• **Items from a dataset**
>>

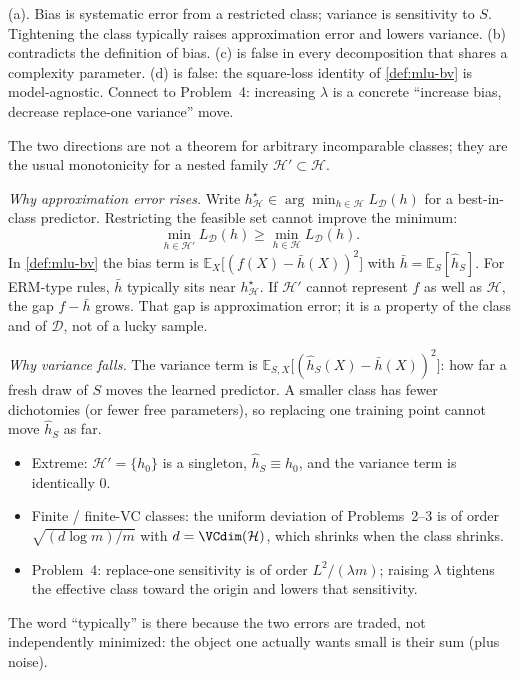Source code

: \begin{solution}
(a). Bias is systematic error from a restricted class; variance is sensitivity to $S$. Tightening the class typically raises approximation error and lowers variance. (b) contradicts the definition of bias. (c) is false in every decomposition that shares a complexity parameter. (d) is false: the square-loss identity of \cref{def:mlu-bv} is model-agnostic. Connect to Problem~4: increasing $\lambda$ is a concrete ``increase bias, decrease replace-one variance'' move.

The two directions are not a theorem for arbitrary incomparable classes; they are the usual monotonicity for a nested family $\mathcal{H}'\subset\mathcal{H}$.

\textit{Why approximation error rises.}
Write $h^\star_{\mathcal{H}}\in\arg\min_{h\in\mathcal{H}}L_{\mathcal{D}}(h)$ for a best-in-class predictor. Restricting the feasible set cannot improve the minimum:
\[
\min_{h\in\mathcal{H}'}L_{\mathcal{D}}(h)
\ge
\min_{h\in\mathcal{H}}L_{\mathcal{D}}(h).
\]
In \cref{def:mlu-bv} the bias term is $\mathbb{E}_X\bigl[(f(X)-\bar h(X))^2\bigr]$ with $\bar h=\mathbb{E}_S[\widehat h_S]$. For ERM-type rules, $\bar h$ typically sits near $h^\star_{\mathcal{H}}$. If $\mathcal{H}'$ cannot represent $f$ as well as $\mathcal{H}$, the gap $f-\bar h$ grows. That gap is approximation error; it is a property of the class and of $\mathcal{D}$, not of a lucky sample.

\textit{Why variance falls.}
The variance term is $\mathbb{E}_{S,X}\bigl[(\widehat h_S(X)-\bar h(X))^2\bigr]$: how far a fresh draw of $S$ moves the learned predictor. A smaller class has fewer dichotomies (or fewer free parameters), so replacing one training point cannot move $\widehat h_S$ as far.
\begin{itemize}
    \item Extreme: $\mathcal{H}'=\{h_0\}$ is a singleton, $\widehat h_S\equiv h_0$, and the variance term is identically $0$.
    \item Finite / finite-VC classes: the uniform deviation of Problems~2--3 is of order $\sqrt{(d\log m)/m}$ with $d=\VCdim(\mathcal{H})$, which shrinks when the class shrinks.
    \item Problem~4: replace-one sensitivity is of order $L^2/(\lambda m)$; raising $\lambda$ tightens the effective class toward the origin and lowers that sensitivity.
\end{itemize}
The word ``typically'' is there because the two errors are traded, not independently minimized: the object one actually wants small is their sum (plus noise).
\end{solution}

<<

• **Exercise directions**
Quote verbatim the line containing "is identically $0$." and every line after it through the end of the records above.

• **Written solution**
    \item Extreme: $\mathcal{H}'=\{h_0\}$ is a singleton, $\widehat h_S\equiv h_0$, and the variance term is identically $0$.
    \item Finite / finite-VC classes: the uniform deviation of Problems~2--3 is of order $\sqrt{(d\log m)/m}$ with $d=\VCdim(\mathcal{H})$, which shrinks when the class shrinks.
    \item Problem~4: replace-one sensitivity is of order $L^2/(\lambda m)$; raising $\lambda$ tightens the effective class toward the origin and lowers that sensitivity.
\end{itemize}
The word ``typically'' is there because the two errors are traded, not independently minimized: the object one actually wants small is their sum (plus noise).
\end{solution}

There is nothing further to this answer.